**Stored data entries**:
<<<<

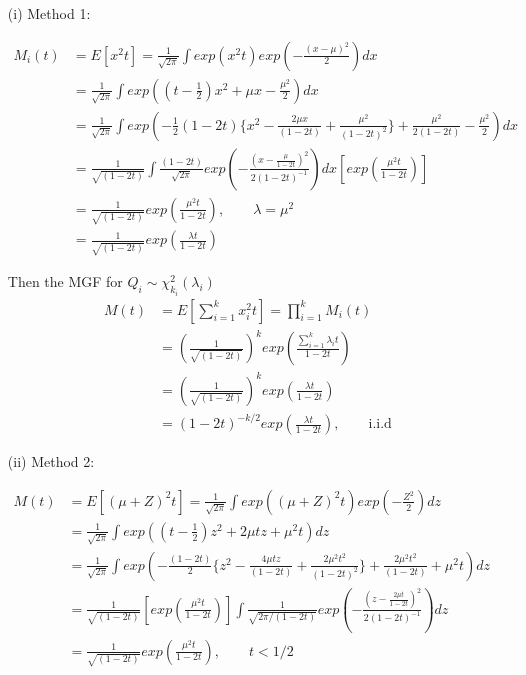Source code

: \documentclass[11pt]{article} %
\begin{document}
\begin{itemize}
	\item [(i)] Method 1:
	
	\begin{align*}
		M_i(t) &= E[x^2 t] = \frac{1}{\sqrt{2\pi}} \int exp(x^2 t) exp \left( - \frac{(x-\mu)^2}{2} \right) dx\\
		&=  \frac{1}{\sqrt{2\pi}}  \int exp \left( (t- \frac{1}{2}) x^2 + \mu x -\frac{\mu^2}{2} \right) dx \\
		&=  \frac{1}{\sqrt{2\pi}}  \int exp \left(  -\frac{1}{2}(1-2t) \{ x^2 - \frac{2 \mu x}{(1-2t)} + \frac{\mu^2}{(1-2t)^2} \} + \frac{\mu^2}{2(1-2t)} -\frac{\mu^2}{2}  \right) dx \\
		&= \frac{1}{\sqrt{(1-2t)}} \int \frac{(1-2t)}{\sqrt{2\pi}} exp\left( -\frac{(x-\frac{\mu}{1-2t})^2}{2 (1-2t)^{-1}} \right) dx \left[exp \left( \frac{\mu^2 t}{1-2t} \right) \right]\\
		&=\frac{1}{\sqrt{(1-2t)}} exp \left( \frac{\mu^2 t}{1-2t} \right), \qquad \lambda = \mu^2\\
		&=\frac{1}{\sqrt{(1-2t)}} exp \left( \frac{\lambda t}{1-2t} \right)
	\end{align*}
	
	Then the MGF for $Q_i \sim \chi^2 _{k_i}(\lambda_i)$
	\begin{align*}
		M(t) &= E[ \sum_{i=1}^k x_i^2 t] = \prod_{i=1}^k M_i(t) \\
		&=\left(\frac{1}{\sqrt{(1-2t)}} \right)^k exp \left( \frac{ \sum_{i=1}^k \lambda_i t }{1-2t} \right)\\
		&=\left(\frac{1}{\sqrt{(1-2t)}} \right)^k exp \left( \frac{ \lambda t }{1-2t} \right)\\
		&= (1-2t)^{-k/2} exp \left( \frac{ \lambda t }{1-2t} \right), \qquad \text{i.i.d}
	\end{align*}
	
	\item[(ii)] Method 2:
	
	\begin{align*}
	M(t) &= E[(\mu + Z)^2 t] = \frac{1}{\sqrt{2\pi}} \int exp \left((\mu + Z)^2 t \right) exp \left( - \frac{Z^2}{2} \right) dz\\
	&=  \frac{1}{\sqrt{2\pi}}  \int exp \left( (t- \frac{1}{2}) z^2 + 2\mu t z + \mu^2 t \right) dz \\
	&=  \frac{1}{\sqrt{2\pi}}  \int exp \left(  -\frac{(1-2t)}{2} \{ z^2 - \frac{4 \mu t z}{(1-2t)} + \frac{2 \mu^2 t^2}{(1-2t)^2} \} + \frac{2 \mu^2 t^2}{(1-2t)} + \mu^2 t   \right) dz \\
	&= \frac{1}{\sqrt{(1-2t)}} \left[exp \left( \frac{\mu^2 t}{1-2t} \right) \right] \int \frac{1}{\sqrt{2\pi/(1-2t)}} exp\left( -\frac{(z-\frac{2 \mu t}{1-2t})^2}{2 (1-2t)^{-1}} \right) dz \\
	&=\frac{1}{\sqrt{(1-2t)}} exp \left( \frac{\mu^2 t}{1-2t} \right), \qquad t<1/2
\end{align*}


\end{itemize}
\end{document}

>>>>

**What the task asks**: Leave the pictures out and output all of the data verbatim.

**Task output**:
Source code

: \documentclass[11pt]{article} %
\begin{document}
\begin{itemize}
	\item [(i)] Method 1:
	
	\begin{align*}
		M_i(t) &= E[x^2 t] = \frac{1}{\sqrt{2\pi}} \int exp(x^2 t) exp \left( - \frac{(x-\mu)^2}{2} \right) dx\\
		&=  \frac{1}{\sqrt{2\pi}}  \int exp \left( (t- \frac{1}{2}) x^2 + \mu x -\frac{\mu^2}{2} \right) dx \\
		&=  \frac{1}{\sqrt{2\pi}}  \int exp \left(  -\frac{1}{2}(1-2t) \{ x^2 - \frac{2 \mu x}{(1-2t)} + \frac{\mu^2}{(1-2t)^2} \} + \frac{\mu^2}{2(1-2t)} -\frac{\mu^2}{2}  \right) dx \\
		&= \frac{1}{\sqrt{(1-2t)}} \int \frac{(1-2t)}{\sqrt{2\pi}} exp\left( -\frac{(x-\frac{\mu}{1-2t})^2}{2 (1-2t)^{-1}} \right) dx \left[exp \left( \frac{\mu^2 t}{1-2t} \right) \right]\\
		&=\frac{1}{\sqrt{(1-2t)}} exp \left( \frac{\mu^2 t}{1-2t} \right), \qquad \lambda = \mu^2\\
		&=\frac{1}{\sqrt{(1-2t)}} exp \left( \frac{\lambda t}{1-2t} \right)
	\end{align*}
	
	Then the MGF for $Q_i \sim \chi^2 _{k_i}(\lambda_i)$
	\begin{align*}
		M(t) &= E[ \sum_{i=1}^k x_i^2 t] = \prod_{i=1}^k M_i(t) \\
		&=\left(\frac{1}{\sqrt{(1-2t)}} \right)^k exp \left( \frac{ \sum_{i=1}^k \lambda_i t }{1-2t} \right)\\
		&=\left(\frac{1}{\sqrt{(1-2t)}} \right)^k exp \left( \frac{ \lambda t }{1-2t} \right)\\
		&= (1-2t)^{-k/2} exp \left( \frac{ \lambda t }{1-2t} \right), \qquad \text{i.i.d}
	\end{align*}
	
	\item[(ii)] Method 2:
	
	\begin{align*}
	M(t) &= E[(\mu + Z)^2 t] = \frac{1}{\sqrt{2\pi}} \int exp \left((\mu + Z)^2 t \right) exp \left( - \frac{Z^2}{2} \right) dz\\
	&=  \frac{1}{\sqrt{2\pi}}  \int exp \left( (t- \frac{1}{2}) z^2 + 2\mu t z + \mu^2 t \right) dz \\
	&=  \frac{1}{\sqrt{2\pi}}  \int exp \left(  -\frac{(1-2t)}{2} \{ z^2 - \frac{4 \mu t z}{(1-2t)} + \frac{2 \mu^2 t^2}{(1-2t)^2} \} + \frac{2 \mu^2 t^2}{(1-2t)} + \mu^2 t   \right) dz \\
	&= \frac{1}{\sqrt{(1-2t)}} \left[exp \left( \frac{\mu^2 t}{1-2t} \right) \right] \int \frac{1}{\sqrt{2\pi/(1-2t)}} exp\left( -\frac{(z-\frac{2 \mu t}{1-2t})^2}{2 (1-2t)^{-1}} \right) dz \\
	&=\frac{1}{\sqrt{(1-2t)}} exp \left( \frac{\mu^2 t}{1-2t} \right), \qquad t<1/2
\end{align*}


\end{itemize}
\end{document}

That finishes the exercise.